The fall pushed China down to ninth place among buyers of German goods — a significant shift for a country that has long been one of Germany’s most important export destinations.
Trade observers warn that if the trend continues, China could potentially fall out of Germany’s top ten export markets later this year.
Germany’s export-driven economy has traditionally relied heavily on industrial sales to China, particularly in sectors such as automobiles, machinery, chemicals and engineering equipment.
However, growing competition from domestic Chinese manufacturers and changing consumption patterns have increasingly challenged German exporters.
Imports From China Continue Rising
While exports weakened, imports from China moved in the opposite direction.
Germany imported goods worth €43.5 billion from China during the first quarter, representing a 6.4% increase compared with the same period last year.
The rise highlights Germany’s continued dependence on Chinese manufacturing and supply chains across industries ranging from electronics to consumer goods and industrial components.
Analysts say imports could climb further in the coming months, especially if Chinese electric vehicle manufacturers expand their footprint in the German market.

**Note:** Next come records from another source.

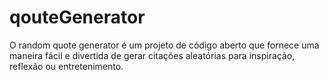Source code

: # qouteGenerator
O random quote generator é um projeto de código aberto que fornece uma maneira fácil e divertida de gerar citações aleatórias para inspiração, reflexão ou entretenimento.
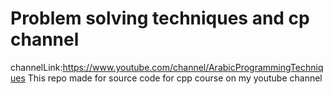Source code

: # Problem solving techniques and cp channel
channelLink:https://www.youtube.com/channel/ArabicProgrammingTechniques
This repo made for source code for cpp course on my youtube channel

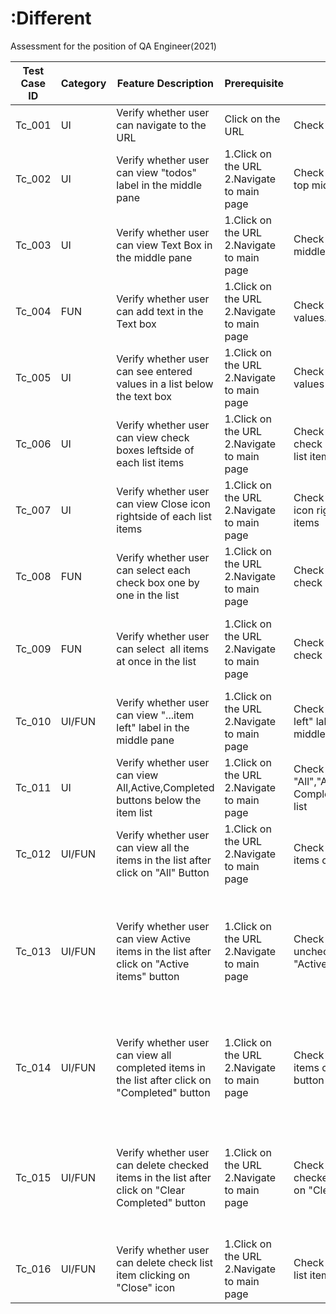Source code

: # :Different
Assessment for the position of QA Engineer(2021)

| Test Case ID | Category | Feature Description                                                                              | Prerequisite                                  | Test Description                                                                           | Input data                                                                                 | Expected result                                                                                 | Number of TC combination | Severity | Priority | Actual result | Status |
| ------------ | -------- | ------------------------------------------------------------------------------------------------ | --------------------------------------------- | ------------------------------------------------------------------------------------------ | ------------------------------------------------------------------------------------------ | ----------------------------------------------------------------------------------------------- | ------------------------ | -------- | -------- | ------------- | ------ |
| Tc\_001      | UI       | Verify whether user can navigate to the URL                                                      | Click on the URL                              | Check  displaying todos                                                                    | N/A                                                                                        | Should be able to navigate to the main page of todos.                                           |                          | High     | High     |               |        |
| Tc\_002      | UI       | Verify whether user can view "todos" label in the middle pane                                    | 1.Click on the URL<br>2.Navigate to main page | Check displaying "todos" title top middle of the page                                      | N/A                                                                                        | Should display "todos" title in top of the middle pane                                          |                          | High     | High     |               |        |
| Tc\_003      | UI       | Verify whether user can view Text Box in the middle pane                                         | 1.Click on the URL<br>2.Navigate to main page | Check displaying textbox in the middle pane                                                | N/A                                                                                        | Should display text box in the middle pane                                                      |                          | High     | High     |               |        |
| Tc\_004      | FUN      | Verify whether user can add text in the Text box                                                 | 1.Click on the URL<br>2.Navigate to main page | Check user able to enter text values.                                                      | Enter text values                                                                          | User should be able to enter text.                                                              |                          | High     | High     |               |        |
| Tc\_005      | UI       | Verify whether user can see entered values in a list below the text box                          | 1.Click on the URL<br>2.Navigate to main page | Check user able to see entered values in a list below text box                             | Enter text values more than one time                                                       | User should be able to see entered values in a list below text box                              |                          | High     | High     |               |        |
| Tc\_006      | UI       | Verify whether user can view check boxes leftside of each list items                             | 1.Click on the URL<br>2.Navigate to main page | Check user able to see the check boxes left side of the each list items                    | Enter text values                                                                          | User should be able to see the check boxes leftside the each list items                         |                          | High     | High     |               |        |
| Tc\_007      | UI       | Verify whether user can view Close icon rightside of each list items                             | 1.Click on the URL<br>2.Navigate to main page | Check user able to see the close icon right side of the each list items                    | Enter text values                                                                          | User should be able to see the close icon right side of the each list items                     |                          | High     | High     |               |        |
| Tc\_008      | FUN      | Verify whether user can select each check box one by one in the list                             | 1.Click on the URL<br>2.Navigate to main page | Check user able to select each check box one by one in the list                            | Enter text values                                                                          | User should be able to select each check box one by one in the list                             |                          | High     | High     |               |        |
| Tc\_009      | FUN      | Verify whether user can select  all items at once in the list                                    | 1.Click on the URL<br>2.Navigate to main page | Check user able to select all the check boxes at once                                      | 1.Enter text values<br>2.Click on dropdown icon in the text box                            | User should be able to select all the checkboxes at once.                                       |                          | High     | High     |               |        |
| Tc\_010      | UI/FUN   | Verify whether user can view "...item left" label in the middle pane                             | 1.Click on the URL<br>2.Navigate to main page | Check user able to see "item left" label with the count in the middle pane                 | 1.Enter text values many times<br>2.Select few checkboxes                                  | User should be able to see the count of remaining items with the label of "..item left"         |                          | High     | High     |               |        |
| Tc\_011      | UI       | Verify whether user can view All,Active,Completed buttons below the item list                    | 1.Click on the URL<br>2.Navigate to main page | Check user able to see "All","Active","Completed","Clear Completed" buttons below the list | Enter text values                                                                          |  User should be able to see "All","Active","Completed","Clear Completed" buttons below the list |                          | High     | High     |               |        |
| Tc\_012      | UI/FUN   | Verify whether user can view all the items in the list after click on "All" Button               | 1.Click on the URL<br>2.Navigate to main page | Check user able to see all the items clicking on "All" button                              | 1.Enter values<br>2.Click on "All" button                                                  | User should be able to see all the items clicking on "All" button                               |                          | High     | High     |               |        |
| Tc\_013      | UI/FUN   | Verify whether user can view Active items in the list after click on "Active items" button       | 1.Click on the URL<br>2.Navigate to main page | Check user able to see unchecked items clicking on "Active items" button                   | 1.Enter values many times<br>2.Select some check boxes<br>3.Click on "Active items" button | User should be able to see unchecked items clicking on "Active items" button                    |                          | High     | High     |               |        |
| Tc\_014      | UI/FUN   | Verify whether user can view all completed items in the list after click on "Completed" button   | 1.Click on the URL<br>2.Navigate to main page | Check user able to see checked items clicking on "Completed" button                        | 1.Enter text values<br>2.select some check boxes<br>3.Click on "Completed" button          | User should be able to see checked items clicking on "Completed" button                         |                          | High     | High     |               |        |
| Tc\_015      | UI/FUN   | Verify whether user can delete checked items in the list after click on "Clear Completed" button | 1.Click on the URL<br>2.Navigate to main page | Check user able to delete checked items in the list clicking on "Cleared Completed" button | 1.Enter text values<br>2.select some check boxes<br>3.Click on "Cleared Completed" button  | User should be able to delete checked items in the list clicking on "Cleared Completed" button  |                          | High     | High     |               |        |
| Tc\_016      | UI/FUN   | Verify whether user can delete check list item clicking on "Close" icon                          | 1.Click on the URL<br>2.Navigate to main page | Check user able to delete check list items clicking on "Close" icon                        | 1.Enter text values<br>2.Click on "Close" icon<br>                                         | User should be able to delete check list items clicking on "Close" icon                         |                          | High     | High     |               |        |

Industry experts have pointed to possible policy incentives and subsidies that may strengthen Chinese EV competitiveness in Europe.
The growth of Chinese-made electric vehicles has become a major issue across European markets as governments balance industrial policy with consumer demand and climate goals.
U.S. Remains Germany’s Largest Export Market
Despite a decline in shipments, the United States retained its position as the single biggest destination for German exports.
German exports to the U.S. fell by around 12% to approximately €36 billion during the quarter.
Even with the decline, the American market remained comfortably ahead of France, which imported €31.4 billion worth of German goods, and the Netherlands at €29.1 billion.
The figures underscore the continued importance of the U.S. economy for German manufacturers and exporters.
German firms maintain strong positions in sectors such as automobiles, pharmaceuticals, industrial machinery and advanced engineering products across the U.S. market.
Shifting Trade Patterns Raise Strategic Questions
The latest data arrives as Germany continues reassessing its economic relationship with China amid geopolitical uncertainty and efforts to diversify supply chains.
Berlin has increasingly emphasized reducing strategic dependencies while maintaining commercial ties with Beijing.
At the same time, Germany is seeking to strengthen trade partnerships with allies and expand market access elsewhere.
The narrowing gap between China and the United States reflects broader changes in global commerce, where supply chain resilience, industrial competition and geopolitical considerations are becoming as important as trade volumes.
For Germany, the challenge will be balancing its export ambitions with evolving global economic realities as competition between major economies intensifies.